# TASK TO CARRY OUT:
Set the listing down exactly; no pictures.

# DATA SUPPLIED:

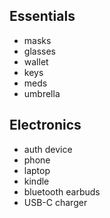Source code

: ## Essentials
- masks
- glasses
- wallet
- keys
- meds
- umbrella

## Electronics
- auth device
- phone
- laptop
- kindle
- bluetooth earbuds
- USB-C charger
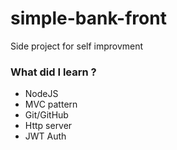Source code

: # simple-bank-front
Side project for self improvment

### What did I learn ?
- NodeJS
- MVC pattern
- Git/GitHub
- Http server
- JWT Auth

# RESULT OF THIS EXERCISE:
Source code

: ## Essentials
- masks
- glasses
- wallet
- keys
- meds
- umbrella

## Electronics
- auth device
- phone
- laptop
- kindle
- bluetooth earbuds
- USB-C charger
Source code

: # simple-bank-front
Side project for self improvment

### What did I learn ?
- NodeJS
- MVC pattern
- Git/GitHub
- Http server
- JWT Auth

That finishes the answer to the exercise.